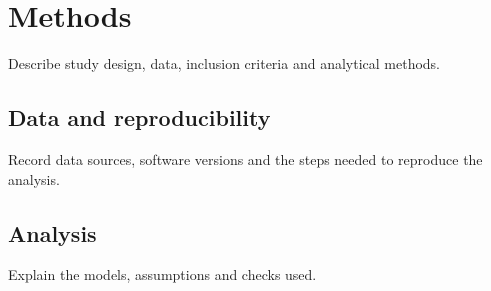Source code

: \chapter{Methods}
\label{chap:methods}
Describe study design, data, inclusion criteria and analytical methods.
\section{Data and reproducibility}
Record data sources, software versions and the steps needed to reproduce the analysis.
\section{Analysis}
Explain the models, assumptions and checks used.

- **WORK TO BE COMPLETED**: In the records above, how many lines include "section"? Reply only with the number.

- **EXERCISE ANSWER**: 2